- [Task]: What number of lines in the entries below include the string "Springer"? Respond with that number alone.

- [Supplied information]:

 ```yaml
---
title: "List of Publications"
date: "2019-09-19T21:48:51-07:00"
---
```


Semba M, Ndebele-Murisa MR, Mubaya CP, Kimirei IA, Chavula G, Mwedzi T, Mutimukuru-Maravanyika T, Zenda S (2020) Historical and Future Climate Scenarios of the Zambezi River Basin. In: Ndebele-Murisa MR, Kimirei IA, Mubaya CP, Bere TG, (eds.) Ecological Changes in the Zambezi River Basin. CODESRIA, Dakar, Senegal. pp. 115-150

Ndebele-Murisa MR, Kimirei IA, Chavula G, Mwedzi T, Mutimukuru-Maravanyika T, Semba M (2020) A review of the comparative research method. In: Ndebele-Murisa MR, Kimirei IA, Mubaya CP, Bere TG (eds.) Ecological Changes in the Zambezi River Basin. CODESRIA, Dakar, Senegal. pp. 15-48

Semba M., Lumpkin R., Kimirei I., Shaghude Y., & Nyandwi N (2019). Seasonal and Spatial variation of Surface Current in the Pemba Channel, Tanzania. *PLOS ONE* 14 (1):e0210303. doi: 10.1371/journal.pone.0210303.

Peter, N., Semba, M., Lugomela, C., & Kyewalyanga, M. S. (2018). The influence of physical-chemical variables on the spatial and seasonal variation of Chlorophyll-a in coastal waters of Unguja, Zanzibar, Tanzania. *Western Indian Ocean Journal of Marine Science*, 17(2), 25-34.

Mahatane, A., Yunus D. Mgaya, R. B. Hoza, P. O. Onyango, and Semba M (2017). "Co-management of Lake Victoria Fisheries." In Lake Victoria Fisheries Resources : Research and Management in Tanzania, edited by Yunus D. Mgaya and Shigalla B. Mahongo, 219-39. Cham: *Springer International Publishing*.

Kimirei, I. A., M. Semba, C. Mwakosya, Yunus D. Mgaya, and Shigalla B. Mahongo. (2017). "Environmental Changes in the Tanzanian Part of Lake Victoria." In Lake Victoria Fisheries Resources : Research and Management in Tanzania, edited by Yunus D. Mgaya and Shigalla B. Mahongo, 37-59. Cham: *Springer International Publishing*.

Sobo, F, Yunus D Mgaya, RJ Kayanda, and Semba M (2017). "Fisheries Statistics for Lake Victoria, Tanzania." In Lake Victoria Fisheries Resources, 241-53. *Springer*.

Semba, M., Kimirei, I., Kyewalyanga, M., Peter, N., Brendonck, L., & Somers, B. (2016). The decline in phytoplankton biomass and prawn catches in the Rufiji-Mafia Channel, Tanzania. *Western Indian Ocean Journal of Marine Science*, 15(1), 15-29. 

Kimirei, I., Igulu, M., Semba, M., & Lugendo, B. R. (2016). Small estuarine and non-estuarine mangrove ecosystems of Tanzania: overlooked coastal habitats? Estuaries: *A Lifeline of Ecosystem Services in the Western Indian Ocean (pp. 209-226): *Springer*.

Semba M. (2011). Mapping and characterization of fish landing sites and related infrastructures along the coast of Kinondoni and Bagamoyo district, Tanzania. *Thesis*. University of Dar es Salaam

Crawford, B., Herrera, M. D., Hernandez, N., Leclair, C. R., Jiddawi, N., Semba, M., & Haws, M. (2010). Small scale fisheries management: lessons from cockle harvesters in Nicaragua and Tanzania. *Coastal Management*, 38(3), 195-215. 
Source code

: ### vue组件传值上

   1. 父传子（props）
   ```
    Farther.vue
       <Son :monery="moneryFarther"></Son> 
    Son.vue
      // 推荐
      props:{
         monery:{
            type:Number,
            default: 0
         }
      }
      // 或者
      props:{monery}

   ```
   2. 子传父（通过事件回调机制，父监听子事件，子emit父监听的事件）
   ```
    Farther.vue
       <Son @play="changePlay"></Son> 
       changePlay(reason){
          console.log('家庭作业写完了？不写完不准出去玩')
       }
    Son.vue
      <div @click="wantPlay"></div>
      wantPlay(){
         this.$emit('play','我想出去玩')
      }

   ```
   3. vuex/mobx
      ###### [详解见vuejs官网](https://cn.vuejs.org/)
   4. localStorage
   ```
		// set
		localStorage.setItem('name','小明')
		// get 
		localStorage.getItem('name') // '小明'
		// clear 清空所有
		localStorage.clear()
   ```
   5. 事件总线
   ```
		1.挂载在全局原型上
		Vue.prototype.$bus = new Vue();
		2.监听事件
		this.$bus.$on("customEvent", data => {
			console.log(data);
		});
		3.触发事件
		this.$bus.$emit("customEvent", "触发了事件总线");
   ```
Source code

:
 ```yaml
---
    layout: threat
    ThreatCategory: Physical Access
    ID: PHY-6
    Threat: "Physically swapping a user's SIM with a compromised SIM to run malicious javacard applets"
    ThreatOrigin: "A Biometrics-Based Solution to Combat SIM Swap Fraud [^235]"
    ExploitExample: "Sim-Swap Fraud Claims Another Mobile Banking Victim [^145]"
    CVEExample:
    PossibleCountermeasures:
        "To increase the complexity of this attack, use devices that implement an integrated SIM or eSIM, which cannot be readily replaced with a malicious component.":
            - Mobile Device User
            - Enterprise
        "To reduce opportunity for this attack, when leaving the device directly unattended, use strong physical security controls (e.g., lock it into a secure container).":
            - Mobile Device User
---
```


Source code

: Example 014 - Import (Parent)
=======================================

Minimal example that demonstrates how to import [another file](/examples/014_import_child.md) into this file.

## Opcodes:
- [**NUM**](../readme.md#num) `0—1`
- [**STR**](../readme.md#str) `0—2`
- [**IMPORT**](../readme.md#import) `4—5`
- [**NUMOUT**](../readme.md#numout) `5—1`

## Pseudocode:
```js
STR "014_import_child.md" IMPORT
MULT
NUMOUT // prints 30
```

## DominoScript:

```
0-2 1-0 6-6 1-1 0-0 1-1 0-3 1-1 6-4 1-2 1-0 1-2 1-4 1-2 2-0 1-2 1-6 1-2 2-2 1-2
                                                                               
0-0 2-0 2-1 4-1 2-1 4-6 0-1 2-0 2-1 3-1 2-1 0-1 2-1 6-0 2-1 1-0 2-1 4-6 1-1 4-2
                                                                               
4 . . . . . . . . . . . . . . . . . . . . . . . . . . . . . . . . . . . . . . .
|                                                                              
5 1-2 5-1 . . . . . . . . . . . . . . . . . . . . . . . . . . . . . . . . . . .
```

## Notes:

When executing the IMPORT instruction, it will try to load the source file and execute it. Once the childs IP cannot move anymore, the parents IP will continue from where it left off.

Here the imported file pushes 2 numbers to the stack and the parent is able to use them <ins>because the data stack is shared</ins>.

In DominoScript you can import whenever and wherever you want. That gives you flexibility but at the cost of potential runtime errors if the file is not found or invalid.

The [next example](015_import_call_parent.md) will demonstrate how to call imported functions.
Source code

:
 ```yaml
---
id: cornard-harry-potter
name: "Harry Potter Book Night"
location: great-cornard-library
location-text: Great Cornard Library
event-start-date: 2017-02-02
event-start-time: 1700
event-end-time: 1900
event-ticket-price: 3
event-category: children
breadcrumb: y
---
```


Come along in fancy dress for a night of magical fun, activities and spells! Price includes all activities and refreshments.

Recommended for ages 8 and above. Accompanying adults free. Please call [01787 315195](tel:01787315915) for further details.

- [Response to this exercise]: 4